**Supplied records**
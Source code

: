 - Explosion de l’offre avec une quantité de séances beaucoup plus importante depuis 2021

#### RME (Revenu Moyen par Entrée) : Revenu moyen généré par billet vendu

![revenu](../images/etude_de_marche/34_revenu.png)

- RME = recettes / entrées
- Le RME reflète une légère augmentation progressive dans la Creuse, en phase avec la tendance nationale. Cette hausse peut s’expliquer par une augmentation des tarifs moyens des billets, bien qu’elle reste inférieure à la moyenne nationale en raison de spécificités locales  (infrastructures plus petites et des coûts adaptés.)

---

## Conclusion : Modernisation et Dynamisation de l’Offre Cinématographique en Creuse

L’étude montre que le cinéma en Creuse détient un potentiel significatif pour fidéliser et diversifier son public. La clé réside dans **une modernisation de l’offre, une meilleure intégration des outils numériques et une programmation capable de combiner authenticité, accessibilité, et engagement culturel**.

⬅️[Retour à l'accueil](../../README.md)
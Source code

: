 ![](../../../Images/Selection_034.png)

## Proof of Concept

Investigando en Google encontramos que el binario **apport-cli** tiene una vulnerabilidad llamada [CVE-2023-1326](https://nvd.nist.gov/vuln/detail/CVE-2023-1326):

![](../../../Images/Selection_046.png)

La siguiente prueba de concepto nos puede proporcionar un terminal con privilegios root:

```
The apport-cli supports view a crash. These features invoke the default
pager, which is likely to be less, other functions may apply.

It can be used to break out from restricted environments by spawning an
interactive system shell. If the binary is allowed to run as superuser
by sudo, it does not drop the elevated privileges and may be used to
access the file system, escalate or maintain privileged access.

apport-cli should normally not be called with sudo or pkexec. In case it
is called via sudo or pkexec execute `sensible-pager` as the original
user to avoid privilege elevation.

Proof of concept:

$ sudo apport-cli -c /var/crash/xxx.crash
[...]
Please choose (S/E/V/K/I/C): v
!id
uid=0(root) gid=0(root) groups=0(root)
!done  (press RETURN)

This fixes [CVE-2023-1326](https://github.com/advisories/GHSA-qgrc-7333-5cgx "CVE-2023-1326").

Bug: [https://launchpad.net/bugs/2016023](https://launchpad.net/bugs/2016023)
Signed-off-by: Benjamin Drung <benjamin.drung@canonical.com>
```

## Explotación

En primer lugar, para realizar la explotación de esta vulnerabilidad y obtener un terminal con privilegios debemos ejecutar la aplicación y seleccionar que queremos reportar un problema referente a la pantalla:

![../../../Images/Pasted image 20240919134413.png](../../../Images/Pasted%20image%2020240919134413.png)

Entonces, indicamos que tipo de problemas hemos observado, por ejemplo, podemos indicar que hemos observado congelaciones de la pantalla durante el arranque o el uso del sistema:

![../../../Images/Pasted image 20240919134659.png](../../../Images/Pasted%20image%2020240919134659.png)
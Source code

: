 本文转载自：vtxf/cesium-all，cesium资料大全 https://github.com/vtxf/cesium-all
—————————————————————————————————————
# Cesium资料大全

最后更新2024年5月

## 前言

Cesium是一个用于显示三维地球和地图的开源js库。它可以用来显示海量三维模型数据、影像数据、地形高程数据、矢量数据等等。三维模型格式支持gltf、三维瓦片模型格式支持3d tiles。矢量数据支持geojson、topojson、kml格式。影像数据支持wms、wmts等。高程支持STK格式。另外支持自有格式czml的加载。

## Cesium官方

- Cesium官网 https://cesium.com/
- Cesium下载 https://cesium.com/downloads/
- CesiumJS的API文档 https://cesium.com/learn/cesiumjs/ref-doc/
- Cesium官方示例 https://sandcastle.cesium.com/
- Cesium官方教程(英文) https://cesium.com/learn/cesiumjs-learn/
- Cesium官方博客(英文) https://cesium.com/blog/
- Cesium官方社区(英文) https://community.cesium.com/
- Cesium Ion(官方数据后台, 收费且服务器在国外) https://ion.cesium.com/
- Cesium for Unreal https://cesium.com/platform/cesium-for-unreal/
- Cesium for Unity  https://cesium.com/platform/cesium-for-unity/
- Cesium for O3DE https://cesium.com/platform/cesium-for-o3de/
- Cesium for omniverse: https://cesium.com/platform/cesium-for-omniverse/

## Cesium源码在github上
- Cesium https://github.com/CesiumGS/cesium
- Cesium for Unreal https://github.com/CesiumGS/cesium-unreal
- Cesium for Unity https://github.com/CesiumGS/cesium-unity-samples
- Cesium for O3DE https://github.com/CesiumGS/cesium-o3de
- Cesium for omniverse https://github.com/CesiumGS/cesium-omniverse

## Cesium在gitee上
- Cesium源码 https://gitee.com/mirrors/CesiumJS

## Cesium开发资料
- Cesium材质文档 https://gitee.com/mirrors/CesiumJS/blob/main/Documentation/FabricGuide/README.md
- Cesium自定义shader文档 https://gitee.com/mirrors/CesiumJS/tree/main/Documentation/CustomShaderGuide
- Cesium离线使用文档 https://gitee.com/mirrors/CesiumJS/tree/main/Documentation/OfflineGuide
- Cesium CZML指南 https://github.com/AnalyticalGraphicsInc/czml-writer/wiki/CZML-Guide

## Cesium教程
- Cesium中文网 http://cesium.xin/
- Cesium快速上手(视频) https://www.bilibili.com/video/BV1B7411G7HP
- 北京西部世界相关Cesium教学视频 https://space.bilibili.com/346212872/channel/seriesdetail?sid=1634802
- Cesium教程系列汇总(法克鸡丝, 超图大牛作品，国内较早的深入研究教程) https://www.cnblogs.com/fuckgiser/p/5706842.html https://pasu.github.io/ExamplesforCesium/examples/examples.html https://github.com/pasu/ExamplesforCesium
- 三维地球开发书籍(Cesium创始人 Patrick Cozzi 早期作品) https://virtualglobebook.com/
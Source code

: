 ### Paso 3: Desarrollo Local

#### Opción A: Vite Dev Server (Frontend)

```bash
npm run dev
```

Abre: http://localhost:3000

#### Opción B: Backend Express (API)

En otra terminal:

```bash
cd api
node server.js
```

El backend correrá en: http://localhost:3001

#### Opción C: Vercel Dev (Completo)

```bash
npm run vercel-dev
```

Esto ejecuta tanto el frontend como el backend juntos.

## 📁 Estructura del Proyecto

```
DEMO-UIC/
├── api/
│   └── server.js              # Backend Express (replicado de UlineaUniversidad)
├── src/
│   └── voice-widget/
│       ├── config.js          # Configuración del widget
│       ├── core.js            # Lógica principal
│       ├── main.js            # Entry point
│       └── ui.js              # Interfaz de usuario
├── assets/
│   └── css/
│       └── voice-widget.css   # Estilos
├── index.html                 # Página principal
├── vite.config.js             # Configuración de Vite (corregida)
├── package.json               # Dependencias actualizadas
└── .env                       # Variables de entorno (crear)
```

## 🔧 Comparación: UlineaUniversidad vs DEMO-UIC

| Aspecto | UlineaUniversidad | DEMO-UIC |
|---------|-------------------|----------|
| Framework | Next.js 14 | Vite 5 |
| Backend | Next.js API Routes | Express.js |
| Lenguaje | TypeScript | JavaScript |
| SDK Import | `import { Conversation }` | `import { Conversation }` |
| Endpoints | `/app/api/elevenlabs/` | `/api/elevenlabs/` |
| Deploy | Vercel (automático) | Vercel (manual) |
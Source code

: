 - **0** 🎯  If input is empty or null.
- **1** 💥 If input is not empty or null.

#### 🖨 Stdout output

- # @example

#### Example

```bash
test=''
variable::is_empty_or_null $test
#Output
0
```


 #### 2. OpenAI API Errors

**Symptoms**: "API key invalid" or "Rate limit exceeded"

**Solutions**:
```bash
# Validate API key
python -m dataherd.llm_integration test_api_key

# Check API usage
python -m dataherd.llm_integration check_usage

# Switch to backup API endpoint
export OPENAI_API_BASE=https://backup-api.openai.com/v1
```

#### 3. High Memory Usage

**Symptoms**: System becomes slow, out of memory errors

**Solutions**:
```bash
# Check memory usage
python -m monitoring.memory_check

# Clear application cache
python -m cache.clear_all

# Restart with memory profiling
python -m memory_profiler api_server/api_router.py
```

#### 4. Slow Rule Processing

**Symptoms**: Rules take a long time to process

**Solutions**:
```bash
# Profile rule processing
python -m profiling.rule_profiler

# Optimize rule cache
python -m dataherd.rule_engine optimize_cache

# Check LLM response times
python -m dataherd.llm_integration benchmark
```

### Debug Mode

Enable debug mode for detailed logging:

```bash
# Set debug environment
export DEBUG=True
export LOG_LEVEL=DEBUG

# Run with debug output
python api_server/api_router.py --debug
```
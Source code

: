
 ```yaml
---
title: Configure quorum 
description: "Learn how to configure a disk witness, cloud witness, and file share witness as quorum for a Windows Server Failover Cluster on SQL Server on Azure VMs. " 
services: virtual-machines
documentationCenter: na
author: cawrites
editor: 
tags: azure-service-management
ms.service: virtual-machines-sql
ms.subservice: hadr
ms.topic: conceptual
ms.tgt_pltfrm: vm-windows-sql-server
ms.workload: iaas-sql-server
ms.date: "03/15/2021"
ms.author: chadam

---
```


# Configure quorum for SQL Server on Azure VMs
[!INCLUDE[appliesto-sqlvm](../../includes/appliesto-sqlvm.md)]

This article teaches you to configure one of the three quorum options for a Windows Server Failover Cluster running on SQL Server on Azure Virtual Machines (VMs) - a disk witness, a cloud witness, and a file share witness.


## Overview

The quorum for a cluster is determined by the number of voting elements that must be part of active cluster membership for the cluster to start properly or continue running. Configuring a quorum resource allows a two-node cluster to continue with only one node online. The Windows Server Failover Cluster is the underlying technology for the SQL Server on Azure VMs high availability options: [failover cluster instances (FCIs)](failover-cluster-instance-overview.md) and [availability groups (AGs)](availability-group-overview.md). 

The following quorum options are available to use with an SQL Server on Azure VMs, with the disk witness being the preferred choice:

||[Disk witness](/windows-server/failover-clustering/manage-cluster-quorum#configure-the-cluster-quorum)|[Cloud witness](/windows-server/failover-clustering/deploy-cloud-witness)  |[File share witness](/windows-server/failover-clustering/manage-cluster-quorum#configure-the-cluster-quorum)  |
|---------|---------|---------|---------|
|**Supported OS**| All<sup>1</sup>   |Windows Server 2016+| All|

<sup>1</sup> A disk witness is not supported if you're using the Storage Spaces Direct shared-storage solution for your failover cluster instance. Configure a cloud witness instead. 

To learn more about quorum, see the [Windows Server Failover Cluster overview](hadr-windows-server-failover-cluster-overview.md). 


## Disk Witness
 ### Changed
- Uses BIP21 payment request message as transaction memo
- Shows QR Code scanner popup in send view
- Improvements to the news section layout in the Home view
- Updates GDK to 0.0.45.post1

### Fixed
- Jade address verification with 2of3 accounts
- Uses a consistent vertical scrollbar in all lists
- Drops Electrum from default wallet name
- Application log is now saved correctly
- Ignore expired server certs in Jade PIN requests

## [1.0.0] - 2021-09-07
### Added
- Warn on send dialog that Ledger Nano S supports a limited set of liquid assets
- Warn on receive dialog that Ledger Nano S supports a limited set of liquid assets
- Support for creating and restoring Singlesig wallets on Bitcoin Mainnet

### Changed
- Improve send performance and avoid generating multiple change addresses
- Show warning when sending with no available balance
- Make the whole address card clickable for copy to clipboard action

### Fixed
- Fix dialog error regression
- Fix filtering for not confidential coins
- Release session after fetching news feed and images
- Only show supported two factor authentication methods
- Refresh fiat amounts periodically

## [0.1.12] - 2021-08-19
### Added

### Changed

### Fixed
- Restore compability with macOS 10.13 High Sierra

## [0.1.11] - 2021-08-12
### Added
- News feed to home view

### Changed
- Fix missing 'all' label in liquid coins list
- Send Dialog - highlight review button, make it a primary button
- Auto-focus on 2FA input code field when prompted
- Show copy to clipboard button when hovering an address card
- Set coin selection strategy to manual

**Task to complete**
A verbatim transcription is needed of the lines above, starting at the line with "- Release session" and ending at the line with "- Fix missing", both included, and of nothing else.

**Response to the exercise**
- Release session after fetching news feed and images
- Only show supported two factor authentication methods
- Refresh fiat amounts periodically

## [0.1.12] - 2021-08-19
### Added

### Changed

### Fixed
- Restore compability with macOS 10.13 High Sierra

## [0.1.11] - 2021-08-12
### Added
- News feed to home view

### Changed
- Fix missing 'all' label in liquid coins list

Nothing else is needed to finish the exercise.